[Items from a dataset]
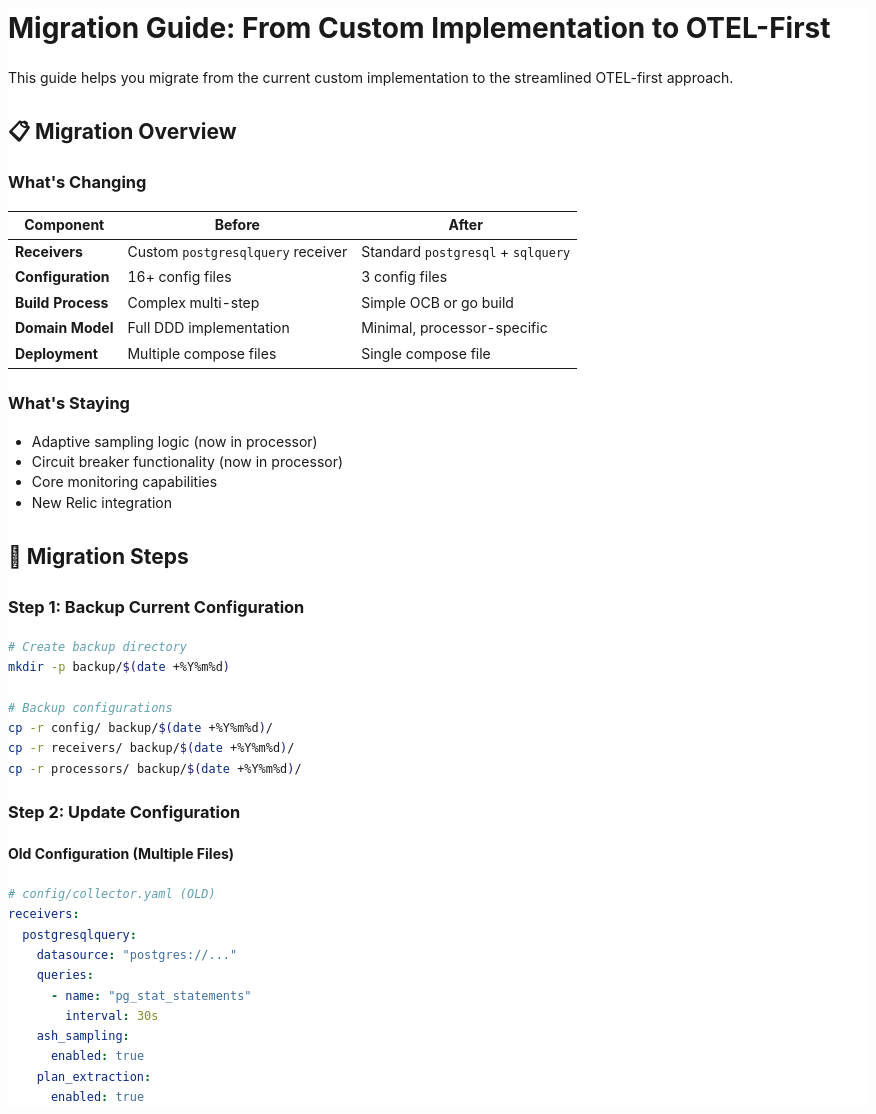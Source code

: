 # Migration Guide: From Custom Implementation to OTEL-First

This guide helps you migrate from the current custom implementation to the streamlined OTEL-first approach.

## 📋 Migration Overview

### What's Changing

| Component | Before | After |
|-----------|---------|--------|
| **Receivers** | Custom `postgresqlquery` receiver | Standard `postgresql` + `sqlquery` |
| **Configuration** | 16+ config files | 3 config files |
| **Build Process** | Complex multi-step | Simple OCB or go build |
| **Domain Model** | Full DDD implementation | Minimal, processor-specific |
| **Deployment** | Multiple compose files | Single compose file |

### What's Staying

- Adaptive sampling logic (now in processor)
- Circuit breaker functionality (now in processor)
- Core monitoring capabilities
- New Relic integration

## 🚀 Migration Steps

### Step 1: Backup Current Configuration

```bash
# Create backup directory
mkdir -p backup/$(date +%Y%m%d)

# Backup configurations
cp -r config/ backup/$(date +%Y%m%d)/
cp -r receivers/ backup/$(date +%Y%m%d)/
cp -r processors/ backup/$(date +%Y%m%d)/
```

### Step 2: Update Configuration

#### Old Configuration (Multiple Files)
```yaml
# config/collector.yaml (OLD)
receivers:
  postgresqlquery:
    datasource: "postgres://..."
    queries:
      - name: "pg_stat_statements"
        interval: 30s
    ash_sampling:
      enabled: true
    plan_extraction:
      enabled: true
```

Your goal
Write out again exactly the lines that run from the one holding "## 📋 Migration Overview" through the last line of the data; omit all other lines.

Solution to this exercise
## 📋 Migration Overview

### What's Changing

| Component | Before | After |
|-----------|---------|--------|
| **Receivers** | Custom `postgresqlquery` receiver | Standard `postgresql` + `sqlquery` |
| **Configuration** | 16+ config files | 3 config files |
| **Build Process** | Complex multi-step | Simple OCB or go build |
| **Domain Model** | Full DDD implementation | Minimal, processor-specific |
| **Deployment** | Multiple compose files | Single compose file |

### What's Staying

- Adaptive sampling logic (now in processor)
- Circuit breaker functionality (now in processor)
- Core monitoring capabilities
- New Relic integration

## 🚀 Migration Steps

### Step 1: Backup Current Configuration

```bash
# Create backup directory
mkdir -p backup/$(date +%Y%m%d)

# Backup configurations
cp -r config/ backup/$(date +%Y%m%d)/
cp -r receivers/ backup/$(date +%Y%m%d)/
cp -r processors/ backup/$(date +%Y%m%d)/
```

### Step 2: Update Configuration

#### Old Configuration (Multiple Files)
```yaml
# config/collector.yaml (OLD)
receivers:
  postgresqlquery:
    datasource: "postgres://..."
    queries:
      - name: "pg_stat_statements"
        interval: 30s
    ash_sampling:
      enabled: true
    plan_extraction:
      enabled: true
```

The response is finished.